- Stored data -
▬▬▬▬▬▬
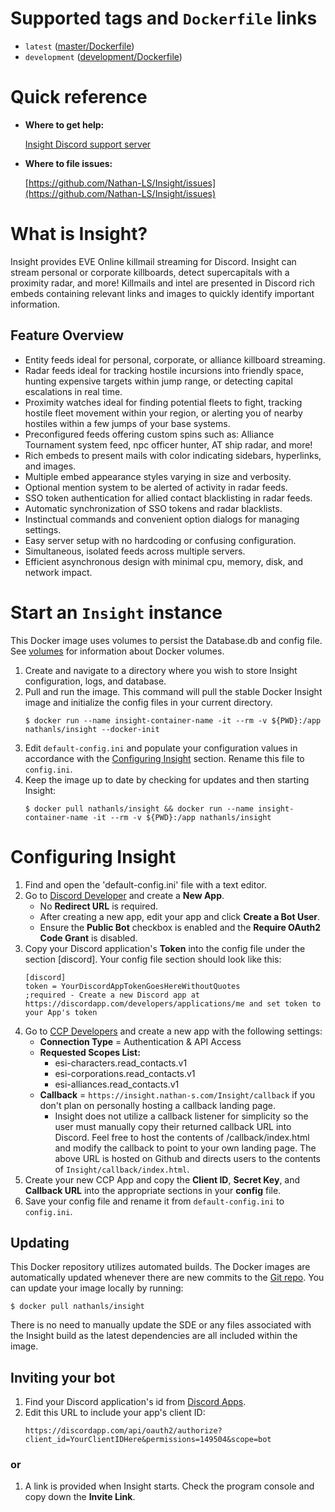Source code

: # Supported tags and ```Dockerfile``` links
* ```latest``` ([master/Dockerfile](https://github.com/Nathan-LS/Insight/blob/master/scripts/Docker/master/Dockerfile))
* ```development``` ([development/Dockerfile](https://github.com/Nathan-LS/Insight/blob/master/scripts/Docker/development/Dockerfile))
# Quick reference
* **Where to get help:**

    [Insight Discord support server](https://discord.gg/Np3FCUn)
* **Where to file issues:**
    
    [https://github.com/Nathan-LS/Insight/issues](https://github.com/Nathan-LS/Insight/issues)

# What is Insight?
Insight provides EVE Online killmail streaming for Discord. Insight can stream personal or corporate killboards, detect supercapitals with a proximity radar, and more!
Killmails and intel are presented in Discord rich embeds containing relevant links and images to quickly identify important information.

## Feature Overview
* Entity feeds ideal for personal, corporate, or alliance killboard streaming.
* Radar feeds ideal for tracking hostile incursions into friendly space, hunting expensive targets within jump range, or detecting capital escalations in real time.
* Proximity watches ideal for finding potential fleets to fight, tracking hostile fleet movement within your region, or alerting you of nearby hostiles within a few jumps of your base systems.
* Preconfigured feeds offering custom spins such as: Alliance Tournament system feed, npc officer hunter, AT ship radar, and more!
* Rich embeds to present mails with color indicating sidebars, hyperlinks, and images.
* Multiple embed appearance styles varying in size and verbosity.
* Optional mention system to be alerted of activity in radar feeds.
* SSO token authentication for allied contact blacklisting in radar feeds.
* Automatic synchronization of SSO tokens and radar blacklists.
* Instinctual commands and convenient option dialogs for managing settings.
* Easy server setup with no hardcoding or confusing configuration.
* Simultaneous, isolated feeds across multiple servers.
* Efficient asynchronous design with minimal cpu, memory, disk, and network impact.  

# Start an ```Insight``` instance
This Docker image uses volumes to persist the Database.db and config file. See [volumes](https://docs.docker.com/storage/volumes/) for information about Docker volumes.
1. Create and navigate to a directory where you wish to store Insight configuration, logs, and database.
2. Pull and run the image. This command will pull the stable Docker Insight image and initialize the config files in your current directory.
    ```
    $ docker run --name insight-container-name -it --rm -v ${PWD}:/app nathanls/insight --docker-init
    ```
3. Edit ```default-config.ini``` and populate your configuration values in accordance with the [Configuring Insight](#configuring-insight) section. Rename this file to ```config.ini```.
4. Keep the image up to date by checking for updates and then starting Insight: 
    ```
    $ docker pull nathanls/insight && docker run --name insight-container-name -it --rm -v ${PWD}:/app nathanls/insight
    ```

# Configuring Insight
1. Find and open the 'default-config.ini' file with a text editor.
2. Go to [Discord Developer](https://discordapp.com/developers/applications/me) and create a **New App**.
    * No **Redirect URL** is required.
    * After creating a new app, edit your app and click **Create a Bot User**.
    * Ensure the **Public Bot** checkbox is enabled and the **Require OAuth2 Code Grant** is disabled.
3. Copy your Discord application's **Token** into the config file under the section [discord]. Your config file section should look
like this:
    ```
    [discord]
    token = YourDiscordAppTokenGoesHereWithoutQuotes
    ;required - Create a new Discord app at https://discordapp.com/developers/applications/me and set token to your App's token
    ```
4. Go to [CCP Developers](https://developers.eveonline.com/applications/create) and create a new app with the following settings:
    * **Connection Type** = Authentication & API Access
    * **Requested Scopes List:**
        * esi-characters.read_contacts.v1
        * esi-corporations.read_contacts.v1
        * esi-alliances.read_contacts.v1
    * **Callback** = ```https://insight.nathan-s.com/Insight/callback``` if you don't plan on personally hosting a callback landing page.
        * Insight does not utilize a callback listener for simplicity so the user must manually copy their returned callback URL into Discord.
    Feel free to host the contents of /callback/index.html and modify the callback to point to your own landing page. The above URL is hosted on Github and directs users to the contents of ```Insight/callback/index.html```.
5. Create your new CCP App and copy the **Client ID**, **Secret Key**, and **Callback URL** into the appropriate sections in your **config** file.
6. Save your config file and rename it from ```default-config.ini``` to ```config.ini```.

## Updating
This Docker repository utilizes automated builds. The Docker images are automatically updated whenever there are new commits to the [Git repo](https://github.com/Nathan-LS/Insight). You can update your image locally by running:
```
$ docker pull nathanls/insight
```
There is no need to manually update the SDE or any files associated with the Insight build as the latest dependencies are all included within the image.

## Inviting your bot
1. Find your Discord application's id from [Discord Apps](https://discordapp.com/developers/applications/me).
2. Edit this URL to include your app's client ID:
    ```
    https://discordapp.com/api/oauth2/authorize?client_id=YourClientIDHere&permissions=149504&scope=bot
    ```
### or
1. A link is provided when Insight starts. Check the program console and copy down the **Invite Link**.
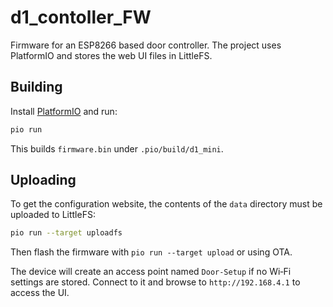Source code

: # d1_contoller_FW

Firmware for an ESP8266 based door controller. The project uses PlatformIO and stores the web UI files in LittleFS.

## Building

Install [PlatformIO](https://platformio.org/) and run:

```bash
pio run
```

This builds `firmware.bin` under `.pio/build/d1_mini`.

## Uploading

To get the configuration website, the contents of the `data` directory must be uploaded to LittleFS:

```bash
pio run --target uploadfs
```

Then flash the firmware with `pio run --target upload` or using OTA.

The device will create an access point named `Door-Setup` if no Wi‑Fi settings are stored. Connect to it and browse to `http://192.168.4.1` to access the UI.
▬▬▬▬▬▬
- REQUIRED WORK -
Set down, from the entries above, exactly the lines from the one with "Killmails and intel" up to and including the one with "1. Create and", and no other lines.

- SOLVED EXERCISE -
Killmails and intel are presented in Discord rich embeds containing relevant links and images to quickly identify important information.

## Feature Overview
* Entity feeds ideal for personal, corporate, or alliance killboard streaming.
* Radar feeds ideal for tracking hostile incursions into friendly space, hunting expensive targets within jump range, or detecting capital escalations in real time.
* Proximity watches ideal for finding potential fleets to fight, tracking hostile fleet movement within your region, or alerting you of nearby hostiles within a few jumps of your base systems.
* Preconfigured feeds offering custom spins such as: Alliance Tournament system feed, npc officer hunter, AT ship radar, and more!
* Rich embeds to present mails with color indicating sidebars, hyperlinks, and images.
* Multiple embed appearance styles varying in size and verbosity.
* Optional mention system to be alerted of activity in radar feeds.
* SSO token authentication for allied contact blacklisting in radar feeds.
* Automatic synchronization of SSO tokens and radar blacklists.
* Instinctual commands and convenient option dialogs for managing settings.
* Easy server setup with no hardcoding or confusing configuration.
* Simultaneous, isolated feeds across multiple servers.
* Efficient asynchronous design with minimal cpu, memory, disk, and network impact.  

# Start an ```Insight``` instance
This Docker image uses volumes to persist the Database.db and config file. See [volumes](https://docs.docker.com/storage/volumes/) for information about Docker volumes.
1. Create and navigate to a directory where you wish to store Insight configuration, logs, and database.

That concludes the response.